FLOCCULATION OF SILICA PARTICLES BY ADSORBING AND NONADSORBING POLYMERS

The stability of silica sols has been studied in the presence of adsorbing (hydroxyethyl cellulose) and nonadsorbing (sodium carboxymethyl cellulose and sodium polystyrene sulphonate) polymers. The state of aggregation has been monitored by turbidity measurements and for the adsorbing polymer, flocculation due to polymer bridging was observed at low polymer additions while at higher polymer concentrations flocculation induced by a depletion mechanism was observed for all samples studied. The critical polymer concentrations required to induce depletion flocculation were 0.2, 0.1 and 0.05% for hydroxyethyl cellulose (HEC), sodium carboxymethyl cellulose (CMC) and sodium polystyrene sulphonate (PSS), respectively. Varying the charge density of the CMC had no apparent effect on the critical polymer concentration required to induce flocculation. The pair potentials of the particles for the various systems have been calculated incorporating contributions from van der Waals, electrostatic, steric (for HEC) and depletion forces and the depth of the secondary minima in the energy curves have been used as an index for the onset of flocculation. A critical value for this minima of 5 k(B)T for the onset of flocculation was established from stability measurements determined using simple electrolyte.
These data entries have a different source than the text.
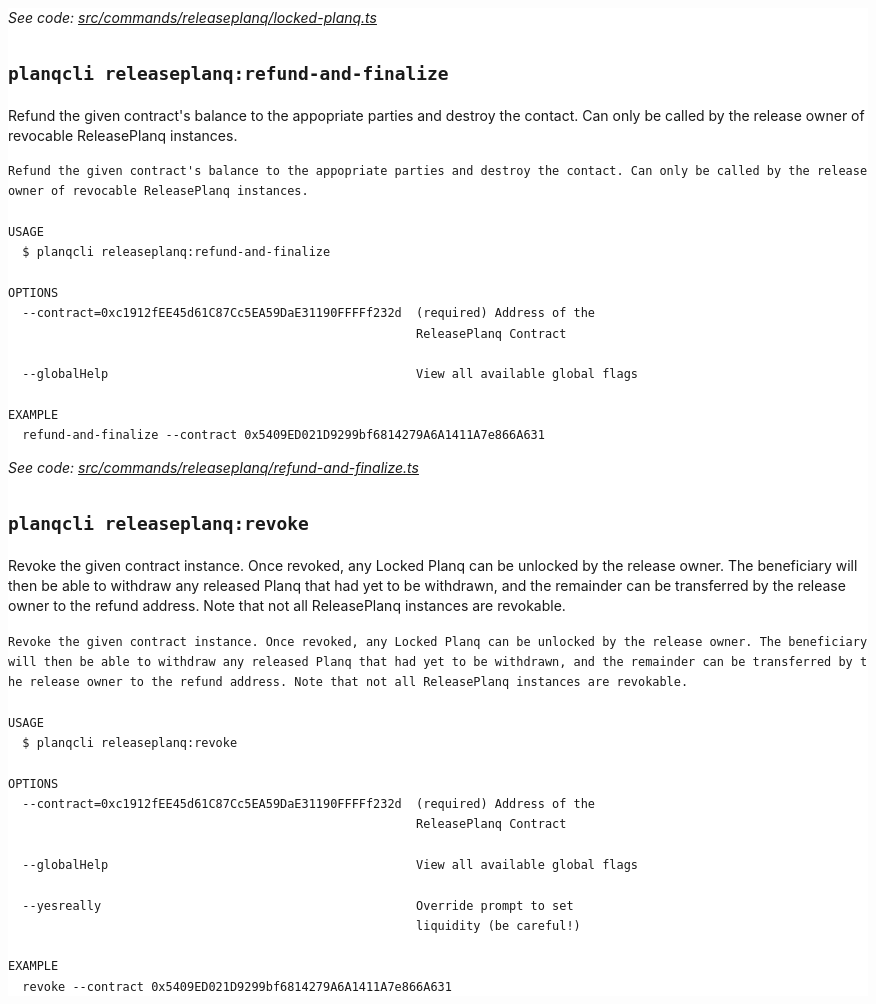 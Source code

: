 _See code: [src/commands/releaseplanq/locked-planq.ts](https://github.com/planq-network/planq-sdk/tree/master/packages/cli/src/commands/releaseplanq/locked-planq.ts)_

## `planqcli releaseplanq:refund-and-finalize`

Refund the given contract's balance to the appopriate parties and destroy the contact. Can only be called by the release owner of revocable ReleasePlanq instances.

```
Refund the given contract's balance to the appopriate parties and destroy the contact. Can only be called by the release owner of revocable ReleasePlanq instances.

USAGE
  $ planqcli releaseplanq:refund-and-finalize

OPTIONS
  --contract=0xc1912fEE45d61C87Cc5EA59DaE31190FFFFf232d  (required) Address of the
                                                         ReleasePlanq Contract

  --globalHelp                                           View all available global flags

EXAMPLE
  refund-and-finalize --contract 0x5409ED021D9299bf6814279A6A1411A7e866A631
```

_See code: [src/commands/releaseplanq/refund-and-finalize.ts](https://github.com/planq-network/planq-sdk/tree/master/packages/cli/src/commands/releaseplanq/refund-and-finalize.ts)_

## `planqcli releaseplanq:revoke`

Revoke the given contract instance. Once revoked, any Locked Planq can be unlocked by the release owner. The beneficiary will then be able to withdraw any released Planq that had yet to be withdrawn, and the remainder can be transferred by the release owner to the refund address. Note that not all ReleasePlanq instances are revokable.

```
Revoke the given contract instance. Once revoked, any Locked Planq can be unlocked by the release owner. The beneficiary will then be able to withdraw any released Planq that had yet to be withdrawn, and the remainder can be transferred by the release owner to the refund address. Note that not all ReleasePlanq instances are revokable.

USAGE
  $ planqcli releaseplanq:revoke

OPTIONS
  --contract=0xc1912fEE45d61C87Cc5EA59DaE31190FFFFf232d  (required) Address of the
                                                         ReleasePlanq Contract

  --globalHelp                                           View all available global flags

  --yesreally                                            Override prompt to set
                                                         liquidity (be careful!)

EXAMPLE
  revoke --contract 0x5409ED021D9299bf6814279A6A1411A7e866A631
```
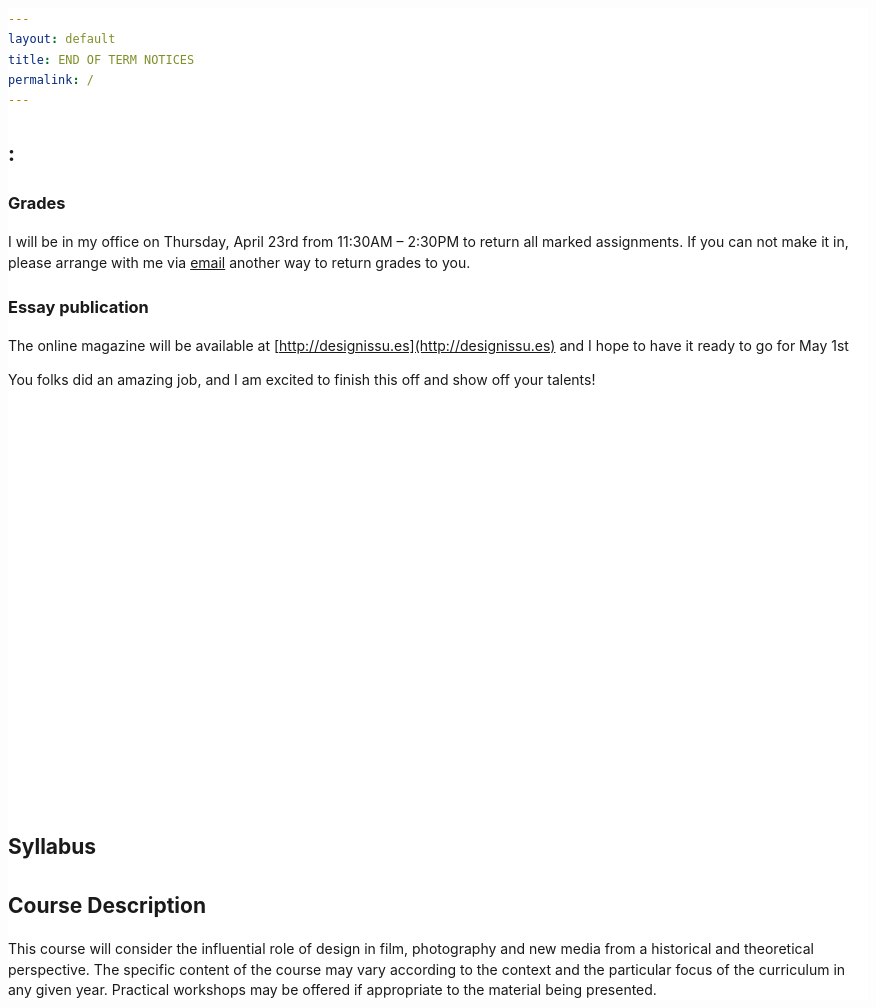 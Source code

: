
 ```yaml
---
layout: default
title: END OF TERM NOTICES
permalink: /
---
```


## :

### Grades

I will be in my office on Thursday, April 23rd from 11:30AM – 2:30PM to return all marked assignments. If you can not make it in, please arrange with me via [email](mailto:ryan.price@ryerson.ca) another way to return grades to you.

### Essay publication

The online magazine will be available at [http://designissu.es](http://designissu.es) and I hope to have it ready to go for May 1st

You folks did an amazing job, and I am excited to finish this off and show off your talents! 

&nbsp;

&nbsp;

&nbsp;

&nbsp;

&nbsp;

&nbsp;

&nbsp;

&nbsp;

&nbsp;

&nbsp;

&nbsp;

&nbsp;

## Syllabus

## Course Description

This course will consider the influential role of design in film, photography and new media from a historical and theoretical perspective. The specific content of the course may vary according to the context and the particular focus of the curriculum in any given year. Practical workshops may be offered if appropriate to the material being presented. 
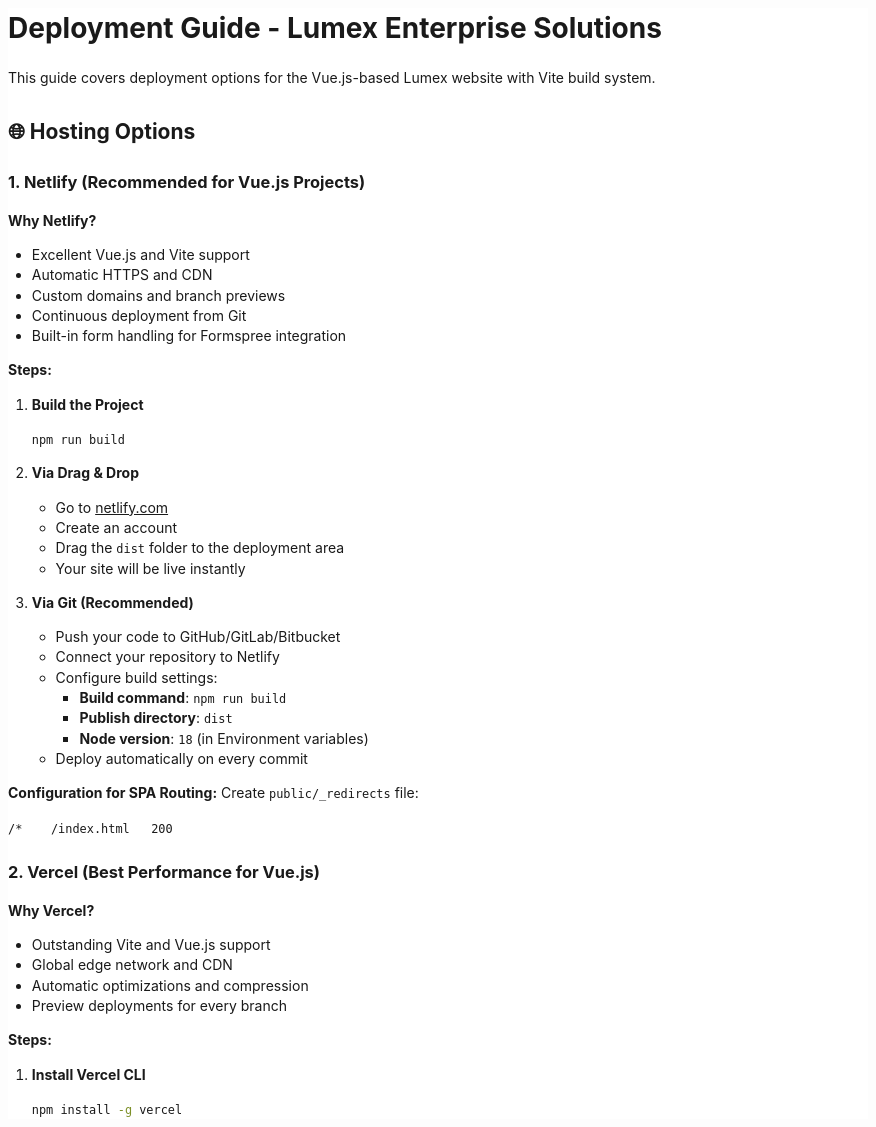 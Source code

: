 # Deployment Guide - Lumex Enterprise Solutions

This guide covers deployment options for the Vue.js-based Lumex website with Vite build system.

## 🌐 Hosting Options

### 1. Netlify (Recommended for Vue.js Projects)

**Why Netlify?**
- Excellent Vue.js and Vite support
- Automatic HTTPS and CDN
- Custom domains and branch previews
- Continuous deployment from Git
- Built-in form handling for Formspree integration

**Steps:**
1. **Build the Project**
   ```bash
   npm run build
   ```

2. **Via Drag & Drop**
   - Go to [netlify.com](https://netlify.com)
   - Create an account
   - Drag the `dist` folder to the deployment area
   - Your site will be live instantly

3. **Via Git (Recommended)**
   - Push your code to GitHub/GitLab/Bitbucket
   - Connect your repository to Netlify
   - Configure build settings:
     - **Build command**: `npm run build`
     - **Publish directory**: `dist`
     - **Node version**: `18` (in Environment variables)
   - Deploy automatically on every commit

**Configuration for SPA Routing:**
Create `public/_redirects` file:
```
/*    /index.html   200
```

### 2. Vercel (Best Performance for Vue.js)

**Why Vercel?**
- Outstanding Vite and Vue.js support
- Global edge network and CDN
- Automatic optimizations and compression
- Preview deployments for every branch

**Steps:**
1. **Install Vercel CLI**
   ```bash
   npm install -g vercel
   ```
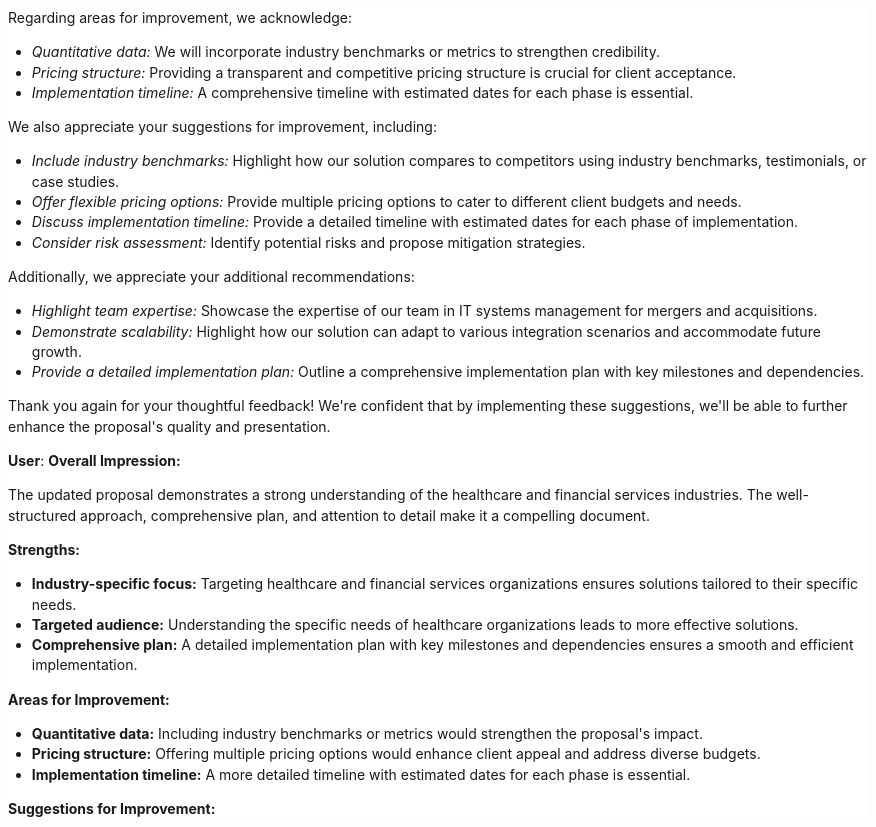 Regarding areas for improvement, we acknowledge:

*   *Quantitative data:* We will incorporate industry benchmarks or metrics to strengthen credibility.
*  *Pricing structure:* Providing a transparent and competitive pricing structure is crucial for client acceptance.
*  *Implementation timeline:* A comprehensive timeline with estimated dates for each phase is essential.

We also appreciate your suggestions for improvement, including:

*   *Include industry benchmarks:* Highlight how our solution compares to competitors using industry benchmarks, testimonials, or case studies.
*  *Offer flexible pricing options:* Provide multiple pricing options to cater to different client budgets and needs.
*  *Discuss implementation timeline:* Provide a detailed timeline with estimated dates for each phase of implementation.
*  *Consider risk assessment:* Identify potential risks and propose mitigation strategies.

Additionally, we appreciate your additional recommendations:

*   *Highlight team expertise:* Showcase the expertise of our team in IT systems management for mergers and acquisitions.
*  *Demonstrate scalability:* Highlight how our solution can adapt to various integration scenarios and accommodate future growth.
*  *Provide a detailed implementation plan:* Outline a comprehensive implementation plan with key milestones and dependencies.

Thank you again for your thoughtful feedback! We're confident that by implementing these suggestions, we'll be able to further enhance the proposal's quality and presentation.

**User**: **Overall Impression:**

The updated proposal demonstrates a strong understanding of the healthcare and financial services industries. The well-structured approach, comprehensive plan, and attention to detail make it a compelling document.

**Strengths:**

* **Industry-specific focus:** Targeting healthcare and financial services organizations ensures solutions tailored to their specific needs.
* **Targeted audience:** Understanding the specific needs of healthcare organizations leads to more effective solutions.
* **Comprehensive plan:** A detailed implementation plan with key milestones and dependencies ensures a smooth and efficient implementation.

**Areas for Improvement:**

* **Quantitative data:** Including industry benchmarks or metrics would strengthen the proposal's impact.
* **Pricing structure:** Offering multiple pricing options would enhance client appeal and address diverse budgets.
* **Implementation timeline:** A more detailed timeline with estimated dates for each phase is essential.

**Suggestions for Improvement:**
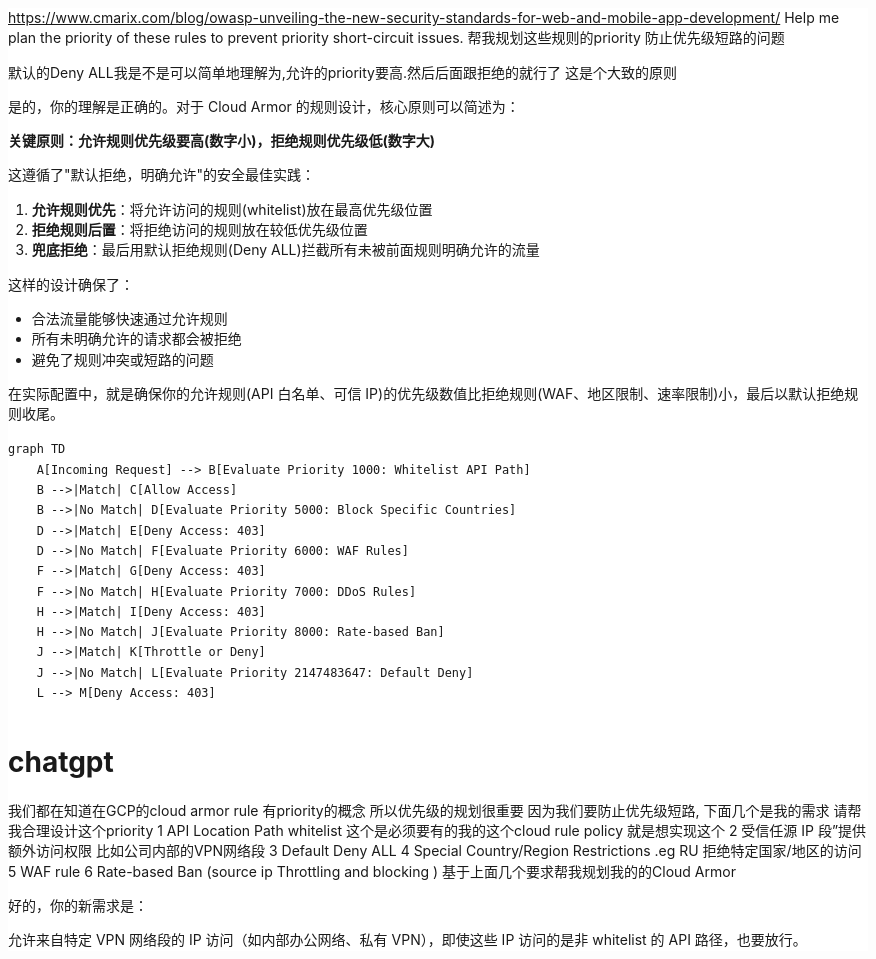 https://www.cmarix.com/blog/owasp-unveiling-the-new-security-standards-for-web-and-mobile-app-development/
Help me plan the priority of these rules to prevent priority short-circuit issues.
帮我规划这些规则的priority 防止优先级短路的问题

默认的Deny ALL我是不是可以简单地理解为,允许的priority要高.然后后面跟拒绝的就行了 这是个大致的原则

是的，你的理解是正确的。对于 Cloud Armor 的规则设计，核心原则可以简述为：

**关键原则：允许规则优先级要高(数字小)，拒绝规则优先级低(数字大)**

这遵循了"默认拒绝，明确允许"的安全最佳实践：

1. **允许规则优先**：将允许访问的规则(whitelist)放在最高优先级位置
2. **拒绝规则后置**：将拒绝访问的规则放在较低优先级位置
3. **兜底拒绝**：最后用默认拒绝规则(Deny ALL)拦截所有未被前面规则明确允许的流量

这样的设计确保了：
- 合法流量能够快速通过允许规则
- 所有未明确允许的请求都会被拒绝
- 避免了规则冲突或短路的问题

在实际配置中，就是确保你的允许规则(API 白名单、可信 IP)的优先级数值比拒绝规则(WAF、地区限制、速率限制)小，最后以默认拒绝规则收尾。
```mermaid
graph TD
    A[Incoming Request] --> B[Evaluate Priority 1000: Whitelist API Path]
    B -->|Match| C[Allow Access]
    B -->|No Match| D[Evaluate Priority 5000: Block Specific Countries]
    D -->|Match| E[Deny Access: 403]
    D -->|No Match| F[Evaluate Priority 6000: WAF Rules]
    F -->|Match| G[Deny Access: 403]
    F -->|No Match| H[Evaluate Priority 7000: DDoS Rules]
    H -->|Match| I[Deny Access: 403]
    H -->|No Match| J[Evaluate Priority 8000: Rate-based Ban]
    J -->|Match| K[Throttle or Deny]
    J -->|No Match| L[Evaluate Priority 2147483647: Default Deny]
    L --> M[Deny Access: 403]
```

# chatgpt 

我们都在知道在GCP的cloud armor rule 有priority的概念 所以优先级的规划很重要 因为我们要防止优先级短路,
下面几个是我的需求 请帮我合理设计这个priority 
1 API Location Path whitelist 这个是必须要有的我的这个cloud rule policy 就是想实现这个
2 受信任源 IP 段”提供额外访问权限 比如公司内部的VPN网络段
3 Default Deny ALL
4 Special Country/Region Restrictions .eg RU  拒绝特定国家/地区的访问
5 WAF rule 
6 Rate-based Ban (source ip Throttling and blocking )
基于上面几个要求帮我规划我的的Cloud Armor 

好的，你的新需求是：

允许来自特定 VPN 网络段的 IP 访问（如内部办公网络、私有 VPN），即使这些 IP 访问的是非 whitelist 的 API 路径，也要放行。
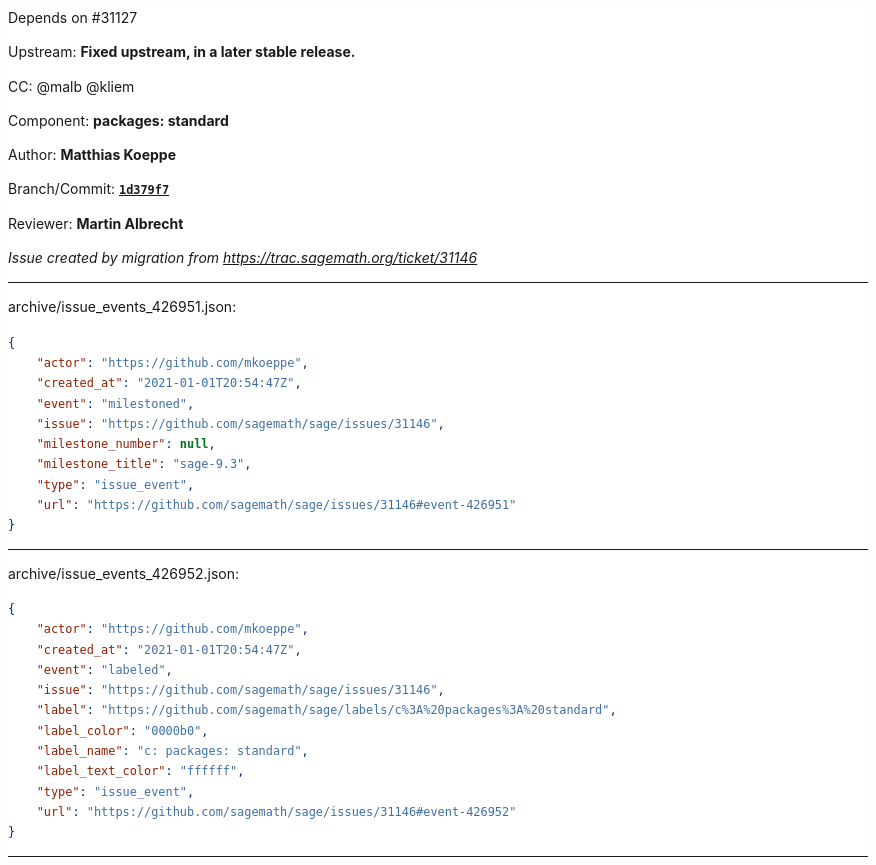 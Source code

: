 Depends on #31127

Upstream: **Fixed upstream, in a later stable release.**

CC:  @malb @kliem

Component: **packages: standard**

Author: **Matthias Koeppe**

Branch/Commit: **[`1d379f7`](https://github.com/sagemath/sagetrac-mirror/commit/1d379f723676354b7ea9c6e7bf314bf877a6ed8a)**

Reviewer: **Martin Albrecht**

_Issue created by migration from https://trac.sagemath.org/ticket/31146_





---

archive/issue_events_426951.json:
```json
{
    "actor": "https://github.com/mkoeppe",
    "created_at": "2021-01-01T20:54:47Z",
    "event": "milestoned",
    "issue": "https://github.com/sagemath/sage/issues/31146",
    "milestone_number": null,
    "milestone_title": "sage-9.3",
    "type": "issue_event",
    "url": "https://github.com/sagemath/sage/issues/31146#event-426951"
}
```



---

archive/issue_events_426952.json:
```json
{
    "actor": "https://github.com/mkoeppe",
    "created_at": "2021-01-01T20:54:47Z",
    "event": "labeled",
    "issue": "https://github.com/sagemath/sage/issues/31146",
    "label": "https://github.com/sagemath/sage/labels/c%3A%20packages%3A%20standard",
    "label_color": "0000b0",
    "label_name": "c: packages: standard",
    "label_text_color": "ffffff",
    "type": "issue_event",
    "url": "https://github.com/sagemath/sage/issues/31146#event-426952"
}
```



---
Good correlation was obtained between theory and experiment for HEC and PSS providing that values of osmotic pressure and radius of gyration of the latter were measured at the same solution ionic strength as in the silica dispersion. In the presence of CMC, however, flocculation was predicted to occur at 0.01% polymer which is an order of magnitude lower than the value found experimentally. These discrepancies may be due to the polydisperse nature of the CMC samples.